In recent years, JA! has maintained contact with the rural communities affected by both companies and has unsuccessfully denounced the irregularities and numerous conflicts that exist with the companies concerned and government authorities, through letters, petitions and requests for meetings. JA! has also requested access to the processes of acquiring Land Use titles (Direito de Uso e Aproveitamento de Terra: DUAT) and Environmental Performance Reports, which constitute information of public interest and nature, but these companies have never offered to share or publish these. Finally, JA! very recently obtained access to the numerous processes for the acquisition of Portucel’s DUAT by means of a court action through Judgment 09 / TACM / 2019. We remain without access to Portucel’s Environmental Performance Reports because it “refuses” to share these. In May of this year, Justiça Ambiental, the Academic Action for Rural Development (ADECRU) and the World Rainforest Movement organized the “Sharing of experiences and resistance among communities affected by Monoculture Plantations” in Quelimane with community representatives from Nampula, Zambezia, Manica and Sofala provinces affected by monoculture plantations and rural communities struggling to protect their forests and natural resources. This meeting was preceded by visits to the communities affected by Portucel, where those present, members and leaders of these communities, reiterated their dissatisfaction with Portucel’s actions, with the numerous promises made during the community consultations as a way deceive the communities into giving up their land, promises that remain unfulfilled until today. Portucel was invited to the meeting so that we could, together with representatives of the affected communities and representatives of the provincial government, share the numerous complaints and discuss possible solutions. However, Portucel apologized and did not send a representative to attend but made sure to send someone to report on what was discussed, so they have full knowledge of what was discussed and how dissatisfied these communities are. The provincial government was represented and heard all the complaints, but also evaded the matter.
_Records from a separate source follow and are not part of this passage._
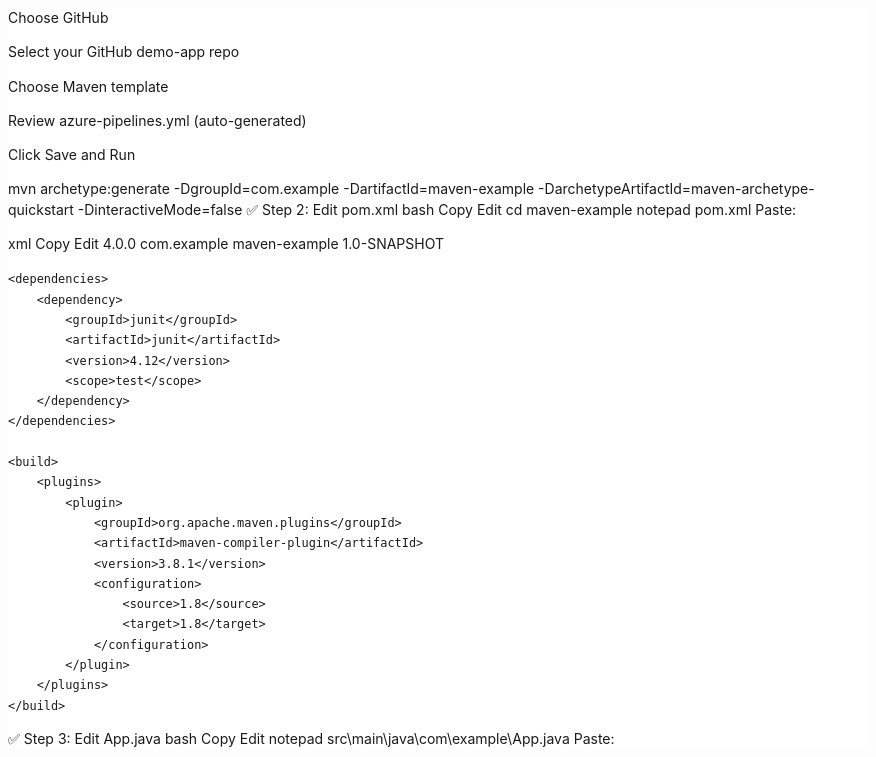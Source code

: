 Choose GitHub

Select your GitHub demo-app repo

Choose Maven template

Review azure-pipelines.yml (auto-generated)

Click Save and Run

mvn archetype:generate -DgroupId=com.example -DartifactId=maven-example -DarchetypeArtifactId=maven-archetype-quickstart -DinteractiveMode=false
✅ Step 2: Edit pom.xml
bash
Copy
Edit
cd maven-example
notepad pom.xml
Paste:

xml
Copy
Edit
<project xmlns="http://maven.apache.org/POM/4.0.0"
         xmlns:xsi="http://www.w3.org/2001/XMLSchema-instance"
         xsi:schemaLocation="http://maven.apache.org/POM/4.0.0 http://maven.apache.org/xsd/maven-4.0.0.xsd">
    <modelVersion>4.0.0</modelVersion>
    <groupId>com.example</groupId>
    <artifactId>maven-example</artifactId>
    <version>1.0-SNAPSHOT</version>

    <dependencies>
        <dependency>
            <groupId>junit</groupId>
            <artifactId>junit</artifactId>
            <version>4.12</version>
            <scope>test</scope>
        </dependency>
    </dependencies>

    <build>
        <plugins>
            <plugin>
                <groupId>org.apache.maven.plugins</groupId>
                <artifactId>maven-compiler-plugin</artifactId>
                <version>3.8.1</version>
                <configuration>
                    <source>1.8</source>
                    <target>1.8</target>
                </configuration>
            </plugin>
        </plugins>
    </build>
</project>
✅ Step 3: Edit App.java
bash
Copy
Edit
notepad src\main\java\com\example\App.java
Paste:
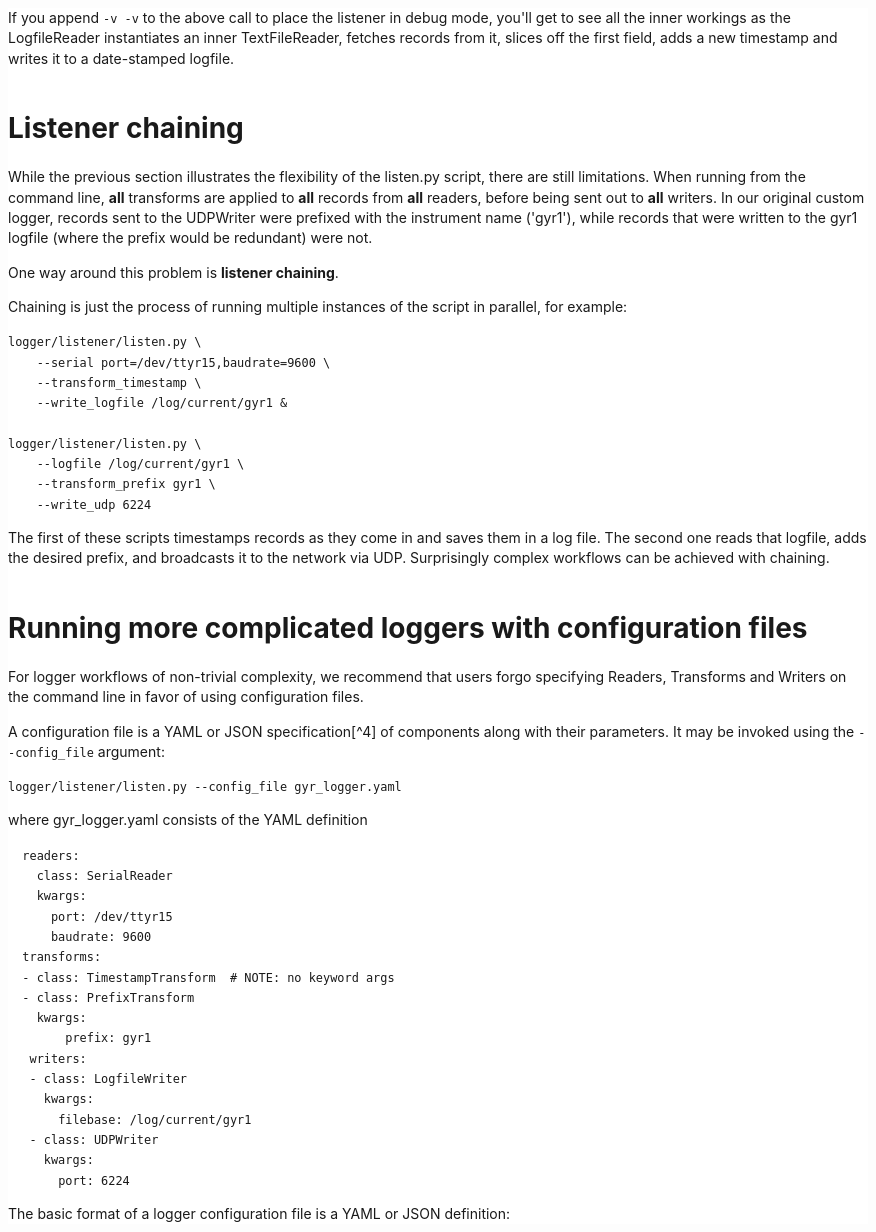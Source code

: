 If you append `-v -v` to the above call to place the listener in debug mode, you'll get to see all the inner workings as the LogfileReader instantiates an inner TextFileReader, fetches records from it, slices off the first field, adds a new timestamp and writes it to a date-stamped logfile.

# Listener chaining

While the previous section illustrates the flexibility of the listen.py script, there are still limitations. When running from the command line, **all** transforms are applied to **all** records from **all** readers, before being sent out to **all** writers. In our original custom logger, records sent to the UDPWriter were prefixed with the instrument name ('gyr1'), while records that were written to the gyr1 logfile (where the prefix would be redundant) were not.

One way around this problem is **listener chaining**.

Chaining is just the process of running multiple instances of the script in parallel, for example:

```
logger/listener/listen.py \
    --serial port=/dev/ttyr15,baudrate=9600 \
    --transform_timestamp \
    --write_logfile /log/current/gyr1 &

logger/listener/listen.py \
    --logfile /log/current/gyr1 \
    --transform_prefix gyr1 \
    --write_udp 6224
```
The first of these scripts timestamps records as they come in and saves them in a log file. The second one reads that logfile, adds the desired prefix, and broadcasts it to the network via UDP. Surprisingly complex workflows can be achieved with chaining.

# Running more complicated loggers with configuration files

For logger workflows of non-trivial complexity, we recommend that users forgo specifying Readers, Transforms and Writers on the command line in favor of using configuration files.

A configuration file is a YAML or JSON specification[^4] of components along with their parameters. It may be invoked using the `--config_file` argument:

```
logger/listener/listen.py --config_file gyr_logger.yaml
```
where gyr_logger.yaml consists of the YAML definition

```
  readers:
    class: SerialReader
    kwargs:
      port: /dev/ttyr15
      baudrate: 9600
  transforms:
  - class: TimestampTransform  # NOTE: no keyword args
  - class: PrefixTransform
    kwargs:
        prefix: gyr1
   writers:
   - class: LogfileWriter
     kwargs:
       filebase: /log/current/gyr1
   - class: UDPWriter
     kwargs:
       port: 6224
```
The basic format of a logger configuration file is a YAML or JSON definition:


[^1]: YAML is a strict superset of JSON, modulo the restriction that it may not use tabs as whitespace.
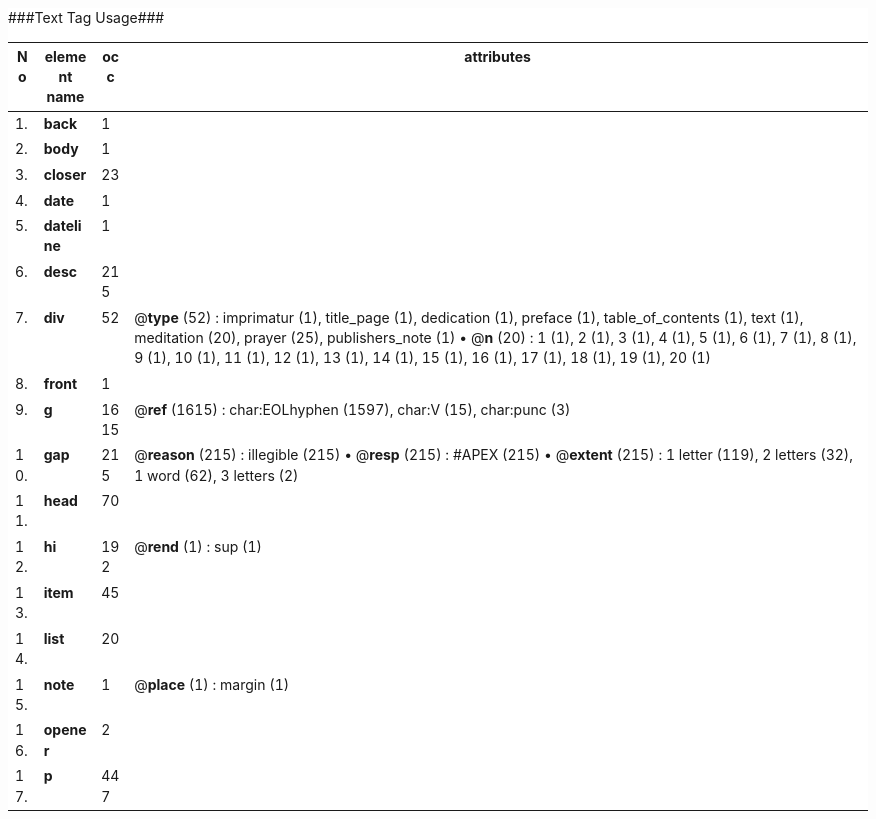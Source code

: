 
###Text Tag Usage###

|No|element name|occ|attributes|
|---|---|---|---|
|1.|__back__|1||
|2.|__body__|1||
|3.|__closer__|23||
|4.|__date__|1||
|5.|__dateline__|1||
|6.|__desc__|215||
|7.|__div__|52| @__type__ (52) : imprimatur (1), title_page (1), dedication (1), preface (1), table_of_contents (1), text (1), meditation (20), prayer (25), publishers_note (1)  •  @__n__ (20) : 1 (1), 2 (1), 3 (1), 4 (1), 5 (1), 6 (1), 7 (1), 8 (1), 9 (1), 10 (1), 11 (1), 12 (1), 13 (1), 14 (1), 15 (1), 16 (1), 17 (1), 18 (1), 19 (1), 20 (1)|
|8.|__front__|1||
|9.|__g__|1615| @__ref__ (1615) : char:EOLhyphen (1597), char:V (15), char:punc (3)|
|10.|__gap__|215| @__reason__ (215) : illegible (215)  •  @__resp__ (215) : #APEX (215)  •  @__extent__ (215) : 1 letter (119), 2 letters (32), 1 word (62), 3 letters (2)|
|11.|__head__|70||
|12.|__hi__|192| @__rend__ (1) : sup (1)|
|13.|__item__|45||
|14.|__list__|20||
|15.|__note__|1| @__place__ (1) : margin (1)|
|16.|__opener__|2||
|17.|__p__|447||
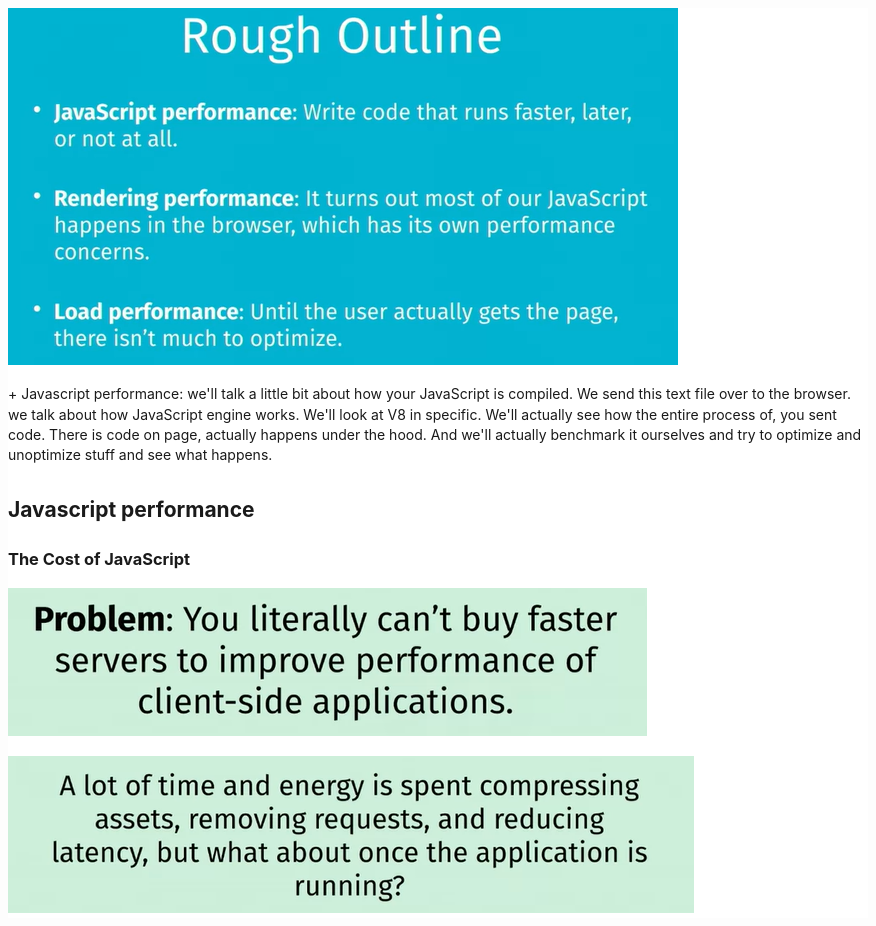 ![](media/part1/image5.png)

\+ Javascript performance: we\'ll talk a little bit about how your
JavaScript is compiled. We send this text file over to the browser. we
talk about how JavaScript engine works. We\'ll look at V8 in specific.
We\'ll actually see how the entire process of, you sent code. There is
code on page, actually happens under the hood. And we\'ll actually
benchmark it ourselves and try to optimize and unoptimize stuff and see
what happens.

## Javascript performance

### The Cost of JavaScript

![](media/part1/image6.png)

![](media/part1/image7.png)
It is quite despicable to note through a news article published in “Clubofmozambique” that World Wildlife Fund (WWF), a huge international non-governmental organization that works on environmental issues, recently organized a debate on “Planting sustainable forests in Africa” that no more than gives companies such as Portucel a green seal once again, despite numerous studies and reports demonstrating the numerous problems this type of plantation brings, and in this case the numerous impacts of Portucel in Mozambique. It is unacceptable that it gives a ‘green seal’ to plantations, with a masked and misleading speech that intends to spread the belief that they are planting forests, leading those most inattentive to even believe that they are supporting concrete action to mitigate the effects of climate change. It is indeed misleading and problematic to completely disregard the systematic appeals of the communities affected by Portucel, as it is unacceptable to use its brand and the image of the harmless Panda to lead people to believe that large-scale monoculture plantations are somehow beneficial for mitigating the impacts of climate change. It is also equally unacceptable for WWF to position itself in this way, giving the green seal to companies with so many complaints against them and that are causing so many impacts, knowing that so many NATIONAL organizations have been working on this issue for many years and that it is quite problematic, and that NATIONAL organizations do not have a unanimous position on monoculture plantations… this corporate act is shameful!!!